Dank zij een Italiaanse miniatuur uit de Codex dei Falegnami, die bewaard wordt in het Museo Civico te Cremona, kan men de geschiedenis van de snijpasser nu reeds in 1478 doen beginnen (afb. 4). De afbeelding toont allerlei werktuigen van de timmerman en van de kuiper[[Rechts van de passer, boven de fretboor, is een werktuig te zien dat niet met zekerheid geïdentificeerd kan worden. Wellicht gaat het om een dwarsaks, d‧i. een timmermanswerktuig waarmee pen- en gatverbindingen gehouwen werden. Het zou dan een van de eerste gekende afbeeldingen van dat werktuig zijn (zie David, 1977)]]. De snijpasser is er duidelijk te herkennen, rechts van het schild. Het mes wordt er door middel van een wig vastgezet. Het uiteinde van de vertikale stang is schroefvormig. Men mag zich afvragen of hier een echte schroef bedoeld werd. Daar een snijpasser met schroef tot nog toe nooit aangetroffen werd, mag men evenwel vermoeden dat de kunstenaar een schroefboorijzer heeft willen, maar wegens de geringe afmetingen van de afbeelding, op een meer preciese wijze niet heeft kunnen voorstellen. Een technische reden staaft deze mening. lndien de vertikale stang een schroef zou zijn, dan zou het werktuig waarschinlijk gauw klem geraken omdat de verhouding tussen gesneden hout en indringingssnelheid niet evenredig zou zijn. Als enkel het uiteinde van de stang schroefvormig is, dan verdwijnt dat bezwaar doch is de wrijving groot en barst het hout licht.
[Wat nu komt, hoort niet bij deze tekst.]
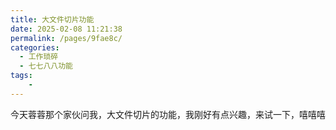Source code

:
 ```yaml
---
title: 大文件切片功能
date: 2025-02-08 11:21:38
permalink: /pages/9fae8c/
categories:
  - 工作琐碎
  - 七七八八功能
tags:
    -
---
```

今天蓉蓉那个家伙问我，大文件切片的功能，我刚好有点兴趣，来试一下，嘻嘻嘻
<style lang="stylus" scoped>
    .avatar-uploader .el-upload {
        border: 1px dashed #d9d9d9;
        border-radius: 6px;
        cursor: pointer;
        position: relative;
        overflow: hidden;
      }
      .avatar-uploader .el-upload:hover {
        border-color: #409EFF;
      }
      .avatar-uploader-icon {
        font-size: 28px;
        color: #8c939d;
        width: 178px;
        height: 178px;
        line-height: 178px;
        text-align: center;
      }
      .avatar {
        width: 178px;
        height: 178px;
        display: block;
      }
</style>

<template>
    <!-- 绘制输入框 -->
    <el-form ref="form" label-width="80px" :inline="true">
      <el-form-item label="上传图片">
        <el-upload
          class="avatar-uploader"
          action=""
          :show-file-list="false"
          :on-change="handleFileChange">
          <img v-if="imageUrl" :src="imageUrl" class="avatar">
          <i v-else class="el-icon-plus avatar-uploader-icon"></i>
        </el-upload>
      </el-form-item>
  </el-form>
</template>

<script>
export default {
    data() {
        return {
          form:{
            imageUrl:''
          },
       
        }
    },
    mounted(){
    },
    methods:{
      handleFileChange(file,filesList) {
        console.log(file,filesList)
      }
    }
}
</script>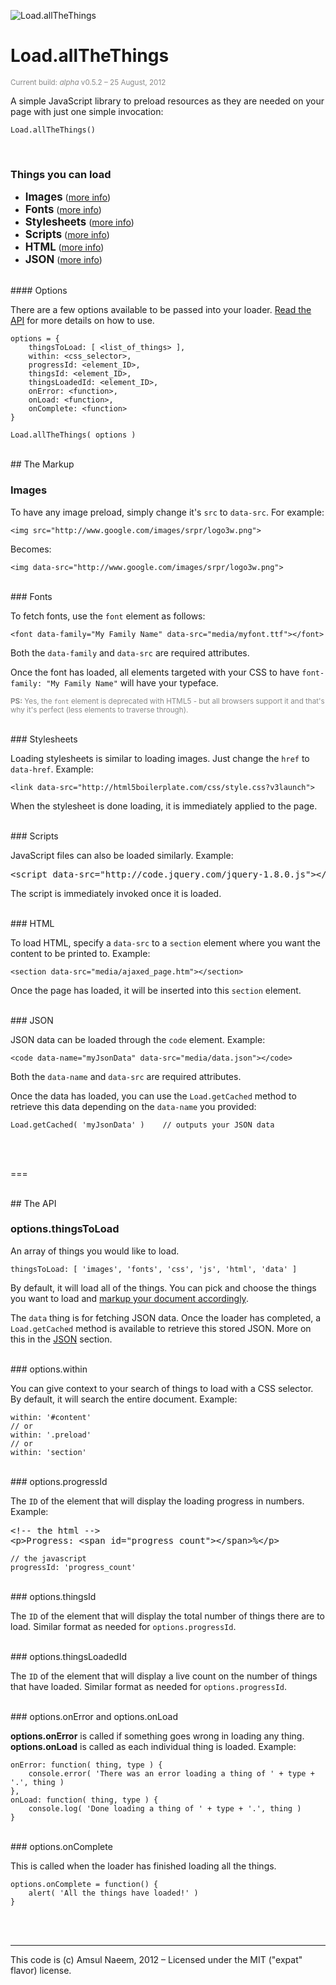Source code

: ![Load.allTheThings](http://i.imgur.com/PdbF7.png)

Load.allTheThings
=================

<small style="color:#888">Current build: _alpha_ v0.5.2 – 25 August, 2012</small>

A simple JavaScript library to preload resources as they are needed on your page with just one simple invocation:

```
Load.allTheThings()
```


<br>

### Things you can load

- <big>**Images**</big> ([more info](#images))
- <big>**Fonts**</big> ([more info](#fonts))
- <big>**Stylesheets**</big> ([more info](#stylesheets))
- <big>**Scripts**</big> ([more info](#scripts))
- <big>**HTML**</big> ([more info](#html))
- <big>**JSON**</big> ([more info](#json))


<br>
#### Options

There are a few options available to be passed into your loader. [Read the API](#API) for more details on how to use.

```
options = {
	thingsToLoad: [ <list_of_things> ],
	within: <css_selector>,
	progressId: <element_ID>,
	thingsId: <element_ID>,
	thingsLoadedId: <element_ID>,
	onError: <function>,
	onLoad: <function>,
	onComplete: <function>
}

Load.allTheThings( options )
```





<br>
## The Markup


### Images


To have any image preload, simply change it's `src` to `data-src`. For example:

```
<img src="http://www.google.com/images/srpr/logo3w.png">
```

Becomes:

```
<img data-src="http://www.google.com/images/srpr/logo3w.png">
```

<br>
### Fonts

To fetch fonts, use the `font` element as follows:

```
<font data-family="My Family Name" data-src="media/myfont.ttf"></font>
```

Both the `data-family` and `data-src` are required attributes.

Once the font has loaded, all elements targeted with your CSS to have `font-family: "My Family Name"` will have your typeface.


<small style="color:#888">__PS:__ Yes, the `font` element is deprecated with HTML5 - but all browsers support it and that's why it's perfect (less elements to traverse through).</small>


<br>
### Stylesheets

Loading stylesheets is similar to loading images. Just change the `href` to `data-href`. Example:

```
<link data-src="http://html5boilerplate.com/css/style.css?v3launch">
```

When the stylesheet is done loading, it is immediately applied to the page.


<br>
### Scripts

JavaScript files can also be loaded similarly. Example:

<pre>
&lt;script data-src="http://code.jquery.com/jquery-1.8.0.js"&gt;&lt;/script&gt;
</pre>

The script is immediately invoked once it is loaded.


<br>
### HTML

To load HTML, specify a `data-src` to a `section` element where you want the content to be printed to. Example:

```
<section data-src="media/ajaxed_page.htm"></section>
```

Once the page has loaded, it will be inserted into this `section` element.


<br>
### JSON

JSON data can be loaded through the `code` element. Example:

```
<code data-name="myJsonData" data-src="media/data.json"></code>
```

Both the `data-name` and `data-src` are required attributes.

Once the data has loaded, you can use the `Load.getCached` method to retrieve this data depending on the `data-name` you provided:

```
Load.getCached( 'myJsonData' )    // outputs your JSON data
```

<br><br>

===


<br>
## The API

### options.thingsToLoad

An array of things you would like to load.

```
thingsToLoad: [ 'images', 'fonts', 'css', 'js', 'html', 'data' ]
```

By default, it will load all of the things. You can pick and choose the things you want to load and [markup your document accordingly](#Markup).

The `data` thing is for fetching JSON data. Once the loader has completed, a `Load.getCached` method is available to retrieve this stored JSON. More on this in the [JSON](#JSON) section.


<br>
### options.within

You can give context to your search of things to load with a CSS selector. By default, it will search the entire document. Example:

```
within: '#content'
// or
within: '.preload'
// or
within: 'section'
```

<br>
### options.progressId

The `ID` of the element that will display the loading progress in numbers. Example:

<pre>
&lt;!-- the html -->
&lt;p&gt;Progress: &lt;span id="progress_count"&gt;&lt;/span&gt;%&lt;/p&gt;
</pre>

```
// the javascript
progressId: 'progress_count'
```

<br>
### options.thingsId

The `ID` of the element that will display the total number of things there are to load. Similar format as needed for `options.progressId`.

<br>
### options.thingsLoadedId

The `ID` of the element that will display a live count on the number of things that have loaded. Similar format as needed for `options.progressId`.


<br>
### options.onError and options.onLoad

__options.onError__ is called if something goes wrong in loading any thing. __options.onLoad__ is called as each individual thing is loaded. Example:

```
onError: function( thing, type ) {
    console.error( 'There was an error loading a thing of ' + type + '.', thing )
},
onLoad: function( thing, type ) {
    console.log( 'Done loading a thing of ' + type + '.', thing )
}
```

<br>
### options.onComplete

This is called when the loader has finished loading all the things.

```
options.onComplete = function() {
    alert( 'All the things have loaded!' )
}
```




<br><br>

---
This code is (c) Amsul Naeem, 2012 – Licensed under the MIT ("expat" flavor) license.
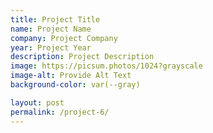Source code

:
 ```yaml
---
title: Project Title
name: Project Name
company: Project Company
year: Project Year
description: Project Description
image: https://picsum.photos/1024?grayscale
image-alt: Provide Alt Text
background-color: var(--gray)

layout: post
permalink: /project-6/
---
```

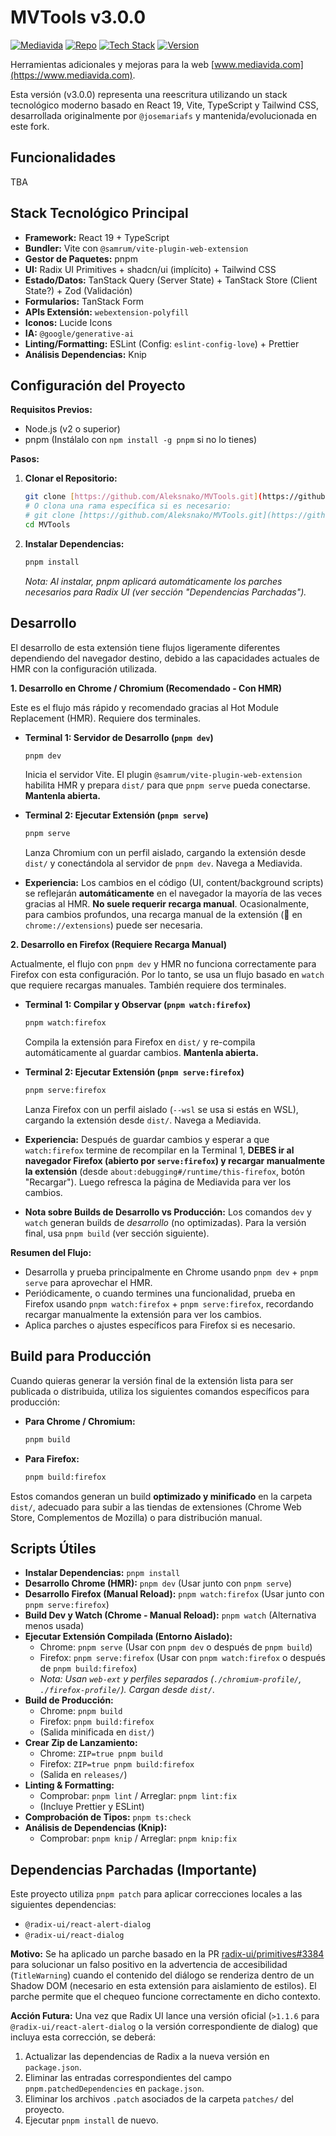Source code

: # MVTools v3.0.0

[![Mediavida](https://img.shields.io/badge/Target-Mediavida.com-orange)](https://www.mediavida.com)
[![Repo](https://img.shields.io/badge/GitHub-Repo-blue)](https://github.com/Aleksnako/MVTools)
[![Tech Stack](https://img.shields.io/badge/Stack-React_19_/_Vite_/_TS-brightgreen)](https://github.com/Aleksnako/MVTools/tree/refactor/new-stack)
[![Version](https://img.shields.io/badge/Version-3.0.0-blue)](package.json)

Herramientas adicionales y mejoras para la web [www.mediavida.com](https://www.mediavida.com).

Esta versión (v3.0.0) representa una reescritura utilizando un stack tecnológico moderno basado en React 19, Vite, TypeScript y Tailwind CSS, desarrollada originalmente por `@josemariafs` y mantenida/evolucionada en este fork.

## Funcionalidades

TBA

## Stack Tecnológico Principal

* **Framework:** React 19 + TypeScript
* **Bundler:** Vite con `@samrum/vite-plugin-web-extension`
* **Gestor de Paquetes:** pnpm
* **UI:** Radix UI Primitives + shadcn/ui (implícito) + Tailwind CSS
* **Estado/Datos:** TanStack Query (Server State) + TanStack Store (Client State?) + Zod (Validación)
* **Formularios:** TanStack Form
* **APIs Extensión:** `webextension-polyfill`
* **Iconos:** Lucide Icons
* **IA:** `@google/generative-ai`
* **Linting/Formatting:** ESLint (Config: `eslint-config-love`) + Prettier
* **Análisis Dependencias:** Knip

## Configuración del Proyecto

**Requisitos Previos:**

* Node.js (v2 o superior)
* pnpm (Instálalo con `npm install -g pnpm` si no lo tienes)

**Pasos:**

1.  **Clonar el Repositorio:**
    ```bash
    git clone [https://github.com/Aleksnako/MVTools.git](https://github.com/Aleksnako/MVTools.git)
    # O clona una rama específica si es necesario:
    # git clone [https://github.com/Aleksnako/MVTools.git](https://github.com/Aleksnako/MVTools.git) -b refactor/new-stack
    cd MVTools
    ```

2.  **Instalar Dependencias:**
    ```bash
    pnpm install
    ```
    *Nota: Al instalar, pnpm aplicará automáticamente los parches necesarios para Radix UI (ver sección "Dependencias Parchadas").*

## Desarrollo

El desarrollo de esta extensión tiene flujos ligeramente diferentes dependiendo del navegador destino, debido a las capacidades actuales de HMR con la configuración utilizada.

**1. Desarrollo en Chrome / Chromium (Recomendado - Con HMR)**

Este es el flujo más rápido y recomendado gracias al Hot Module Replacement (HMR). Requiere dos terminales.

* **Terminal 1: Servidor de Desarrollo (`pnpm dev`)**
    ```bash
    pnpm dev
    ```
  Inicia el servidor Vite. El plugin `@samrum/vite-plugin-web-extension` habilita HMR y prepara `dist/` para que `pnpm serve` pueda conectarse. **Mantenla abierta.**

* **Terminal 2: Ejecutar Extensión (`pnpm serve`)**
    ```bash
    pnpm serve
    ```
  Lanza Chromium con un perfil aislado, cargando la extensión desde `dist/` y conectándola al servidor de `pnpm dev`. Navega a Mediavida.

* **Experiencia:** Los cambios en el código (UI, content/background scripts) se reflejarán **automáticamente** en el navegador la mayoría de las veces gracias al HMR. **No suele requerir recarga manual**. Ocasionalmente, para cambios profundos, una recarga manual de la extensión (🔄 en `chrome://extensions`) puede ser necesaria.

**2. Desarrollo en Firefox (Requiere Recarga Manual)**

Actualmente, el flujo con `pnpm dev` y HMR no funciona correctamente para Firefox con esta configuración. Por lo tanto, se usa un flujo basado en `watch` que requiere recargas manuales. También requiere dos terminales.

* **Terminal 1: Compilar y Observar (`pnpm watch:firefox`)**
    ```bash
    pnpm watch:firefox
    ```
  Compila la extensión para Firefox en `dist/` y re-compila automáticamente al guardar cambios. **Mantenla abierta.**

* **Terminal 2: Ejecutar Extensión (`pnpm serve:firefox`)**
    ```bash
    pnpm serve:firefox
    ```
  Lanza Firefox con un perfil aislado (`--wsl` se usa si estás en WSL), cargando la extensión desde `dist/`. Navega a Mediavida.

* **Experiencia:** Después de guardar cambios y esperar a que `watch:firefox` termine de recompilar en la Terminal 1, **DEBES ir al navegador Firefox (abierto por `serve:firefox`) y recargar manualmente la extensión** (desde `about:debugging#/runtime/this-firefox`, botón "Recargar"). Luego refresca la página de Mediavida para ver los cambios.

* **Nota sobre Builds de Desarrollo vs Producción:** Los comandos `dev` y `watch` generan builds de *desarrollo* (no optimizadas). Para la versión final, usa `pnpm build` (ver sección siguiente).

**Resumen del Flujo:**

* Desarrolla y prueba principalmente en Chrome usando `pnpm dev` + `pnpm serve` para aprovechar el HMR.
* Periódicamente, o cuando termines una funcionalidad, prueba en Firefox usando `pnpm watch:firefox` + `pnpm serve:firefox`, recordando recargar manualmente la extensión para ver los cambios.
* Aplica parches o ajustes específicos para Firefox si es necesario.

## Build para Producción

Cuando quieras generar la versión final de la extensión lista para ser publicada o distribuida, utiliza los siguientes comandos específicos para producción:

* **Para Chrome / Chromium:**
    ```bash
    pnpm build
    ```
* **Para Firefox:**
    ```bash
    pnpm build:firefox
    ```
  
Estos comandos generan un build **optimizado y minificado** en la carpeta `dist/`, adecuado para subir a las tiendas de extensiones (Chrome Web Store, Complementos de Mozilla) o para distribución manual.


## Scripts Útiles

* **Instalar Dependencias:** `pnpm install`
* **Desarrollo Chrome (HMR):** `pnpm dev` (Usar junto con `pnpm serve`)
* **Desarrollo Firefox (Manual Reload):** `pnpm watch:firefox` (Usar junto con `pnpm serve:firefox`)
* **Build Dev y Watch (Chrome - Manual Reload):** `pnpm watch` (Alternativa menos usada)
* **Ejecutar Extensión Compilada (Entorno Aislado):**
    * Chrome: `pnpm serve` (Usar con `pnpm dev` o después de `pnpm build`)
    * Firefox: `pnpm serve:firefox` (Usar con `pnpm watch:firefox` o después de `pnpm build:firefox`)
    * *Nota: Usan `web-ext` y perfiles separados (`./chromium-profile/`, `./firefox-profile/`). Cargan desde `dist/`.*
* **Build de Producción:**
    * Chrome: `pnpm build`
    * Firefox: `pnpm build:firefox`
    * (Salida minificada en `dist/`)
* **Crear Zip de Lanzamiento:**
    * Chrome: `ZIP=true pnpm build`
    * Firefox: `ZIP=true pnpm build:firefox`
    * (Salida en `releases/`)
* **Linting & Formatting:**
    * Comprobar: `pnpm lint` / Arreglar: `pnpm lint:fix`
    * (Incluye Prettier y ESLint)
* **Comprobación de Tipos:** `pnpm ts:check`
* **Análisis de Dependencias (Knip):**
    * Comprobar: `pnpm knip` / Arreglar: `pnpm knip:fix`

## Dependencias Parchadas (Importante)

Este proyecto utiliza `pnpm patch` para aplicar correcciones locales a las siguientes dependencias:

* `@radix-ui/react-alert-dialog`
* `@radix-ui/react-dialog`

**Motivo:** Se ha aplicado un parche basado en la PR [radix-ui/primitives#3384](https://github.com/radix-ui/primitives/pull/3384) para solucionar un falso positivo en la advertencia de accesibilidad (`TitleWarning`) cuando el contenido del diálogo se renderiza dentro de un Shadow DOM (necesario en esta extensión para aislamiento de estilos). El parche permite que el chequeo funcione correctamente en dicho contexto.

**Acción Futura:** Una vez que Radix UI lance una versión oficial (`>1.1.6` para `@radix-ui/react-alert-dialog` o la versión correspondiente de dialog) que incluya esta corrección, se deberá:
1.  Actualizar las dependencias de Radix a la nueva versión en `package.json`.
2.  Eliminar las entradas correspondientes del campo `pnpm.patchedDependencies` en `package.json`.
3.  Eliminar los archivos `.patch` asociados de la carpeta `patches/` del proyecto.
4.  Ejecutar `pnpm install` de nuevo.
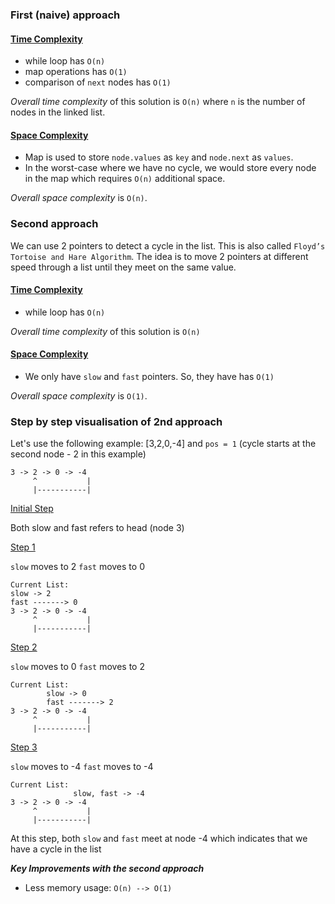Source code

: ### First (naive) approach

#### <ins>Time Complexity</ins>

* while loop has `O(n)`
* map operations has `O(1)`
* comparison of `next` nodes has `O(1)`

*Overall time complexity* of this solution is `O(n)` where `n` is the number of nodes in the linked list.

#### <ins>Space Complexity</ins>

* Map is used to store `node.values` as `key` and `node.next` as `values`.
* In the worst-case where we have no cycle, we would store every node in the map which requires `O(n)` additional space.

*Overall space complexity* is `O(n)`.

### Second approach

We can use 2 pointers to detect a cycle in the list. This is also called `Floyd’s Tortoise and Hare Algorithm`. The idea is to move 2 pointers at different speed through a list until they meet on the same value.

#### <ins>Time Complexity</ins>

* while loop has `O(n)`

*Overall time complexity* of this solution is `O(n)`

#### <ins>Space Complexity</ins>

* We only have `slow` and `fast` pointers. So, they have has `O(1)`

*Overall space complexity* is `O(1)`.

### Step by step visualisation of 2nd approach

Let's use the following example: [3,2,0,-4] and `pos = 1` (cycle starts at the second node - 2 in this example)

```
3 -> 2 -> 0 -> -4
     ^           |
     |-----------|
```
<ins>Initial Step</ins>

Both slow and fast refers to head (node 3)

<ins>Step 1</ins>

`slow` moves to 2
`fast` moves to 0

```
Current List:
slow -> 2
fast -------> 0
3 -> 2 -> 0 -> -4
     ^           |
     |-----------|
```
<ins>Step 2</ins>

`slow` moves to 0
`fast` moves to 2

```
Current List:
        slow -> 0
        fast -------> 2
3 -> 2 -> 0 -> -4
     ^           |
     |-----------|
```

<ins>Step 3</ins>

`slow` moves to -4
`fast` moves to -4

```
Current List:
              slow, fast -> -4
3 -> 2 -> 0 -> -4
     ^           |
     |-----------|
```

At this step, both `slow` and `fast` meet at node -4 which indicates that we have a cycle in the list

***Key Improvements with the second approach***

* Less memory usage: `O(n) --> O(1)`

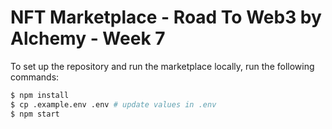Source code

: # NFT Marketplace - Road To Web3 by Alchemy - Week 7

To set up the repository and run the marketplace locally, run the following commands:

```bash
$ npm install
$ cp .example.env .env # update values in .env
$ npm start
```
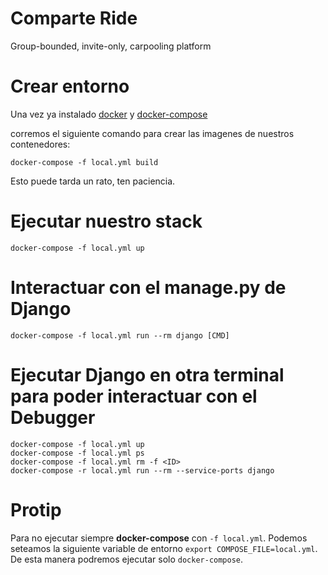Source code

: Comparte Ride
=============

Group-bounded, invite-only, carpooling platform

# Crear entorno
Una vez ya instalado [docker](https://www.docker.com/) y [docker-compose](https://docs.docker.com/compose/install/)

corremos el siguiente comando para crear las imagenes de nuestros contenedores:

``` shell
docker-compose -f local.yml build
```

Esto puede tarda un rato, ten paciencia.

# Ejecutar nuestro stack
`docker-compose -f local.yml up`

# Interactuar con el manage.py de Django
`docker-compose -f local.yml run --rm django [CMD]`

# Ejecutar Django en otra terminal para poder interactuar con el Debugger
``` shell
docker-compose -f local.yml up
docker-compose -f local.yml ps
docker-compose -f local.yml rm -f <ID>
docker-compose -r local.yml run --rm --service-ports django
```

# Protip
Para no ejecutar siempre **docker-compose** con `-f local.yml`. Podemos seteamos la siguiente variable de entorno `export COMPOSE_FILE=local.yml`. De esta manera podremos ejecutar solo `docker-compose`.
Het is dus bewezen dat de houtsnijpasser op het einde van de middeleeuwen gekend was. De vraag is nu of het werktuig al dan niet een middeleeuwse uitvinding is.
Voortdurend leest men in de studiën over de stoffelijke cultuur dat iets van de dertiende eeuw b.v. dagtekent of, deze formulering is juister maar nog dubbelzinnig, dat iets in de dertiende eeuw voor het eerst voorkomt, omdat een bron, d.i. een archeologische vondst, een tekst of een afbeelding het bestaan ervan in die periode bewijst. Dat is uiteraad fout. Het argumentum e silentio is slechts uitzonderlijk geldig (David, 1979). Il zulke gevallen mogen wij meestal enkel stellen dat het voorwerp op die datum reeds gekend was, zonder meer. Men zal hierop nooit genoeg de nadruk leggen. Met de snijpasser hebben wij daar nogmaals een voorbeeld van: wij hadden geen inlichtingen voor het einde van de zeventiende eeuw en, dank zij één enkele afbeelding, is het nu mogelijk twee eeuwen hoger te gaan.